Cukecipes is a small Node.js application aimed at demonstrating Cucumber.js.

The application under test is a cucumber-based (yeah, the vegetable) recipe diary.

Prerequesites

  • Node.js & NPM
  • MongoDB

Install

After cloning the repo:

$ npm install --dev

Run the app

Before anything else, you can try the demo app itself, to get familiar with it. Don't expect anything fancy, it's really simple.

$ node server.js

Then point your browser to localhost:9797.

Run the feature

There are several ways of automating and testing web applications with Cucumber.js. This project demonstrates the major ones.

The feature suite is pretty small: one feature containing a single scenario:

Feature: manage recipes
  Many of us love cucumbers. We love them so much we decided to
  start a diary of all those delicious recipes with cucumbers.

  Let's call it “Cukecipes”.

  Scenario: add recipe
    When I add a recipe
    Then I see the recipe in the diary

To switch from one automation technique to another, we'll use an environment variable called WORLD_TYPE. Depending on the value of this variable, different *World*s will be loaded. Their source files can be found in features/support; they end with _world.js.

In-memory integration tests

While Cucumber was built to exercise the complete stack your application (from the outermost to the innermost layers), you can use it to automate specific parts of your code. It can be used to drive the development and check the integrity of particular objects (persistence, domain, etc.).

In this example, we'll check the persistence layer of our application:

$ WORLD_TYPE=persistence node_modules/.bin/cucumber.js

It will simply save a new recipe record to the database and ensure it can be retrieved later on.

Pros

  • Super fast
  • Good for quickly designing your domain objects and API

Cons

  • Does not drive the development the whole application stack, only some specific layer(s). It can therefore make you lose sight of the big picture.

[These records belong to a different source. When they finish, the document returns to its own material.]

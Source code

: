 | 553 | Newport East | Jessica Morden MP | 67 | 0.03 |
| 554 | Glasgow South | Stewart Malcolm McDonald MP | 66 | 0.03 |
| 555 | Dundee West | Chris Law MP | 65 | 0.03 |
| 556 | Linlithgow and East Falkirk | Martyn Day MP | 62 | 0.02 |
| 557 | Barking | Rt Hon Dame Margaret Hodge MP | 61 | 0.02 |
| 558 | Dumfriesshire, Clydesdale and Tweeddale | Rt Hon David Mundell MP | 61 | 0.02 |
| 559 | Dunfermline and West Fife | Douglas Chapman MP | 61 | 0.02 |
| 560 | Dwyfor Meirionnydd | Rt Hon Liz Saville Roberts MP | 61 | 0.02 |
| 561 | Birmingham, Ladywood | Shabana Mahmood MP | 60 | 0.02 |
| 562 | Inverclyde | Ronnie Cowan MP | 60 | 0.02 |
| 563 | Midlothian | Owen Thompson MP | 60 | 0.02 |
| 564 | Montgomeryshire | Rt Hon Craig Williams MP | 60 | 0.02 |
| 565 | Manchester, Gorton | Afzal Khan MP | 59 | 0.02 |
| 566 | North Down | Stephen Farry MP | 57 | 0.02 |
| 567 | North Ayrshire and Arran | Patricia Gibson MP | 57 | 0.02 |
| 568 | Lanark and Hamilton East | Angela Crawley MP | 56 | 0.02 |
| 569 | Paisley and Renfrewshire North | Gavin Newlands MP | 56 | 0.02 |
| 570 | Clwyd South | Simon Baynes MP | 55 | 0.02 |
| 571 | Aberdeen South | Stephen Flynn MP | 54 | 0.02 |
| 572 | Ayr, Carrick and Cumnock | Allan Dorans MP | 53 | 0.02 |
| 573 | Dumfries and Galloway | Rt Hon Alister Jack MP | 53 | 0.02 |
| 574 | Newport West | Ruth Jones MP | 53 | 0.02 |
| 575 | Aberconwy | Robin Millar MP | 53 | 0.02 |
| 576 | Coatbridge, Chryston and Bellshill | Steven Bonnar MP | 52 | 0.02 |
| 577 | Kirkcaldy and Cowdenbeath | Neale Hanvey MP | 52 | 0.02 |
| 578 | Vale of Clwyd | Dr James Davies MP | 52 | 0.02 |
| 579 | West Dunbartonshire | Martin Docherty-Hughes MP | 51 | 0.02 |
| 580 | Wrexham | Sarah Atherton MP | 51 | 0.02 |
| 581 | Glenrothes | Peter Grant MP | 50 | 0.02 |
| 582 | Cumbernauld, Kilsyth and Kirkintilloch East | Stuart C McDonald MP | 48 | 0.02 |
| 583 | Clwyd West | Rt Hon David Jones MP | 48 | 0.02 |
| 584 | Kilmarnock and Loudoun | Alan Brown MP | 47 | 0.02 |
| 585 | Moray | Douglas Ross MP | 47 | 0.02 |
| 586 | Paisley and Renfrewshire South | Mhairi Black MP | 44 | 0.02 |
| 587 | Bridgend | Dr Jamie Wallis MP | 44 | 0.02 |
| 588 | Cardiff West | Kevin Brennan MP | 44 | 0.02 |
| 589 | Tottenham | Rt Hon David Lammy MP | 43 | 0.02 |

In-memory simulated web browser automation

Thanks to libraries like zombie.js, it is possible to simulate a browser.

$ WORLD_TYPE=zombie node_modules/.bin/cucumber.js

Phantom.js could be used too. Any feedback on it is welcome.

Pros

  • The fastest way of automating web applications
  • No real browser needed
  • Excellent DOM and JavaScript support thanks to Node.js

Cons

  • No visual feedback, you'll not see the pages and interactions

Real browser automation

Selenium is a popular tool for automating real browsers. We can use it on Node.js too.

$ WORLD_TYPE=selenium node_modules/.bin/cucumber.js

Pros

  • Closer to what a real person would experience
  • Gives visual feedback, you see what's going on, live

Cons

  • It's slow!

In-browser automation

In parallel to Cucumber.js, we developed Cukestall. It's an NPM package you can plug into any Node.js webapp to serve a Cucumber.js runner to web browsers. A /cukestall endpoint will be added to your application and the Cucumber.js runner will be served from there along with all the features, step definitions and support code.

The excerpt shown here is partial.